World oil consumption is rising again after recession, pushing the price of a barrel towards $100. By 2035, the International Energy Agency (IEA) predicts demand may reach 110m barrels a day, a rise of 20 per cent on the 2009 number.
For Canada to maximise its opportunity, it needs to find a way of getting the oil onto the world market in an efficient way. A $7 billion pipeline has been proposed, which would send the Alberta oil to refineries in Texas. But rather than wait for America to come out of recession, the country’s politicians are keen to sell to China.

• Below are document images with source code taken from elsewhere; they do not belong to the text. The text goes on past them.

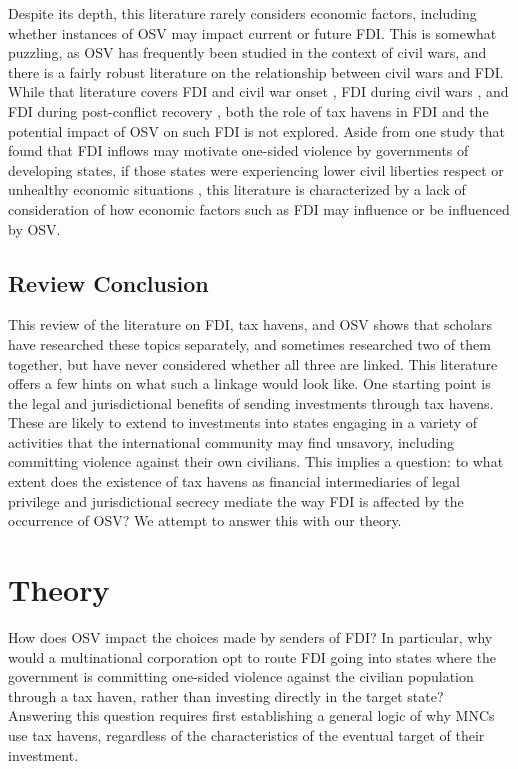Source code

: \documentclass[11pt, titlepage]{article} %
\begin{document}
Despite its depth, this literature rarely considers economic factors, including whether instances of OSV may impact current or future FDI. This is somewhat puzzling, as OSV has frequently been studied in the context of civil wars, and there is a fairly robust literature on the relationship between civil wars and FDI. While that literature covers FDI and civil war onset \parencite{bussmann2007globalization, sorens2014globalisation, mihalache2018whose}, FDI during civil wars \parencite{Asiedu2006,jensen2006,jensenyoung2008,bussmann2010,livashchilko2010, Wittetal2017, OhOetzel2017,barry2018}, and FDI during post-conflict recovery \parencite{allee2010, billing2019,bak2021intrastate}, both the role of tax havens in FDI and the potential impact of OSV on such FDI is not explored. Aside from one study that found that FDI inflows may motivate one-sided violence by governments of developing states, if those states were experiencing lower civil liberties respect or unhealthy economic situations \parencite{kishi2017foreign}, this literature is characterized by a lack of consideration of how economic factors such as FDI may influence or be influenced by OSV. 

\subsection*{Review Conclusion}

This review of the literature on FDI, tax havens, and OSV shows that scholars have researched these topics separately, and sometimes researched two of them together, but have never considered whether all three are linked. This literature offers a few hints on what such a linkage would look like. One starting point is the legal and jurisdictional benefits of sending investments through tax havens. These are likely to extend to investments into states engaging in a variety of activities that the international community may find unsavory, including committing violence against their own civilians. This implies a question: to what extent does the existence of tax havens as financial intermediaries of legal privilege and jurisdictional secrecy mediate the way FDI is affected by the occurrence of OSV? We attempt to answer this with our theory.


\section*{Theory}

How does OSV impact the choices made by senders of FDI? In particular, why would a multinational corporation opt to route FDI going into states where the government is committing one-sided violence against the civilian population through a tax haven, rather than investing directly in the target state? Answering this question requires first establishing a general logic of why MNCs use tax havens, regardless of the characteristics of the eventual target of their investment.
\end{document}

Canada’s prosperity is just one part of Smith’s story however, which paints a picture of huge and disruptive change. Hardest hit by the changes, he predicts, will be megacities in the developing world, which are already struggling to accommodate an influx of rural migrants, “despite being hell on earth”.
But not so in the New North. Prosperity awaits communities that lie north of the 45th parallel as global warming diminishes winter’s severity. “In many ways, the stresses that will be very apparent in other parts of the world by 2050 – like coastal inundation, water scarcity, heat waves and violent cities – will be easing or unapparent in northern places.”

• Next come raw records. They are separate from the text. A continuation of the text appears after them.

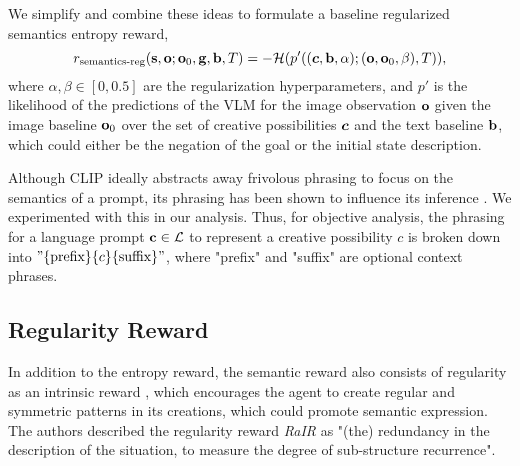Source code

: We simplify and combine these ideas to formulate a baseline regularized semantics entropy reward,
\begin{equation}
    \label{eq:entropy-reward-reg}
    r_{\text{semantics-reg}}(\mathbf{s}, \mathbf{o}; \mathbf{o}_0, \mathbf{g}, \mathbf{b}, T) = -\mathcal{H}(p'((\bm{c}, \mathbf{b}, \alpha); (\mathbf{o}, \mathbf{o}_0, \beta), T)),
\end{equation}
where \(\alpha, \beta \in [0, 0.5]\) are the regularization hyperparameters, and \(p'\) is the likelihood of the predictions of the VLM for the image observation \(\mathbf{o}\) given the image baseline \(\mathbf{o}_0\) over the set of creative possibilities \(\bm{c}\) and the text baseline \(\mathbf{b}\), which could either be the negation of the goal or the initial state description.

Although CLIP ideally abstracts away frivolous phrasing to focus on the semantics of a prompt, its phrasing has been shown to influence its inference \citep{waffleclip}. 
We experimented with this in our analysis.
Thus, for objective analysis, the phrasing for a language prompt \(\mathbf{c} \in \mathcal{L}\) to represent a creative possibility \(c\) is broken down into \("\{\text{prefix}\}\{c\}\{\text{suffix}\}"\), where "prefix" and "suffix" are optional context phrases.

\subsection{Regularity Reward}
\label{sec:regularity-reward}
In addition to the entropy reward, the semantic reward also consists of regularity as an intrinsic reward \citep{rair}, which encourages the agent to create regular and symmetric patterns in its creations, which could promote semantic expression.
The authors described the regularity reward \textit{RaIR} as "(the) redundancy in the description of the situation, to measure the degree of sub-structure recurrence".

Cities he expects to increase in size and prominence over the next 40 years include Toronto, Montreal, Vancouver, Seattle, Calgary, Edmonton, Minneapolis-St Paul, Ottawa, Reykjavik, Oslo, Stockholm, Helsinki, St Petersburg and Moscow.

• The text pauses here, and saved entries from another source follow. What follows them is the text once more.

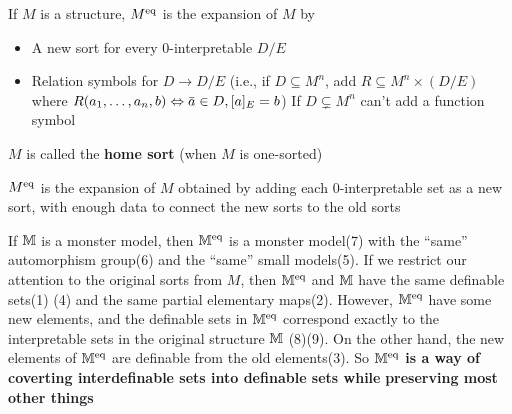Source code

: \documentclass[11pt]{article}
\begin{document}
\begin{definition}[]
If \(M\) is a structure, \(M^{\operatorname{eq}}\) is the expansion of \(M\) by
\begin{itemize}
\item A new sort for every 0-interpretable \(D/E\)
\item Relation symbols for \(D\to D/E\) (i.e., if \(D\subseteq M^n\), add \(R\subseteq M^n\times(D/E)\)
where \(R(a_1,\dots,a_n,b)\Leftrightarrow\bara\in D,[a]_E=b\)) If \(D\subsetneq M^n\) can't add a function symbol
\end{itemize}


\(M\) is called the \textbf{home sort} (when \(M\) is one-sorted)
\end{definition}

\(M^{\operatorname{eq}}\) is the expansion of \(M\) obtained by adding each 0-interpretable set as a new sort,
with enough data to connect the new sorts to the old sorts

If \(\mathbb{M}\) is a monster model, then \(\mathbb{M}^{\operatorname{eq}}\) is a monster model(7) with the ``same'' automorphism
group(6) and the ``same'' small models(5). If we restrict our attention to the original sorts from
\(M\), then \(\mathbb{M}^{\operatorname{eq}}\) and \(\mathbb{M}\) have the same definable sets(1) (4) and the same partial
elementary maps(2). However, \(\mathbb{M}^{\operatorname{eq}}\) have some new elements, and the definable sets
in \(\mathbb{M}^{\operatorname{eq}}\) correspond exactly to the interpretable sets in the original structure \(\mathbb{M}\)
(8)(9). On the other hand, the new elements of \(\mathbb{M}^{\operatorname{eq}}\) are definable from the old
elements(3). So \textbf{\(\mathbb{M}^{\operatorname{eq}}\) is a way of coverting interdefinable sets into definable sets while}
\textbf{preserving most other things}
\end{document}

“It’s not that London or LA are going to become empty wastelands,” says Smith. “Even in 2050, there will be far more people down here than in the north. But many northern places that are now marginal or not really thought much about will emerge as very nice places to be.”
As the Norcs will be among the few places on Earth where crop production will likely increase due to climate change they will also will become the envy of the world for their reserves of fresh water, which may be sold and transported to other regions.
“The Russian hydrocarbon economy speaks for itself. Russia has a lot going for it if it can just get its politics and corruption in order. We are not going to be able to wean ourselves off fossil fuels for at least 20 or 30 years and we are going to continue burning this stuff, so from a practical point of view, for God’s sake let’s at least use natural gas not coal. Where’s all the coal? United States and China. Where’s all the gas? Russia. From the point of view of mitigating climate change the best darn thing we can do is encourage China to buy gas from Russia rather than burning its own coal.
“In terms of telling sad stories about the impact of global warming, I may well have failed, but what I ended up with talked about the significance of this region of the world as a modernising and exciting place. I was very impressed by the vibrancy and strength of the people who, counter to perceptions, don’t want to be pitied and are embracing business models and want to be allowed to participate in the global economy like everyone else. It was a real eye-opener.”
He didn’t, he says, set out to write a counterintuitive book. Rather, he went where the facts took him. “I’m a scientist – I wanted to be rigorous, balanced and sensible. The surprise of the book is that there are reasons for collective optimism for these northern countries. But the broader story is one of pessimism for the world as a whole because the factors making this happen are the problem. For example energy, water, inundated coastlines, storms, extreme events, increased populations. The good news is relatively small. We are talking about 15 per cent of the world’s surface area and a trifling proportion of its population.”
While a nationalist Canadian might find optimism here, the rest of us should be concerned. Nothing funny there.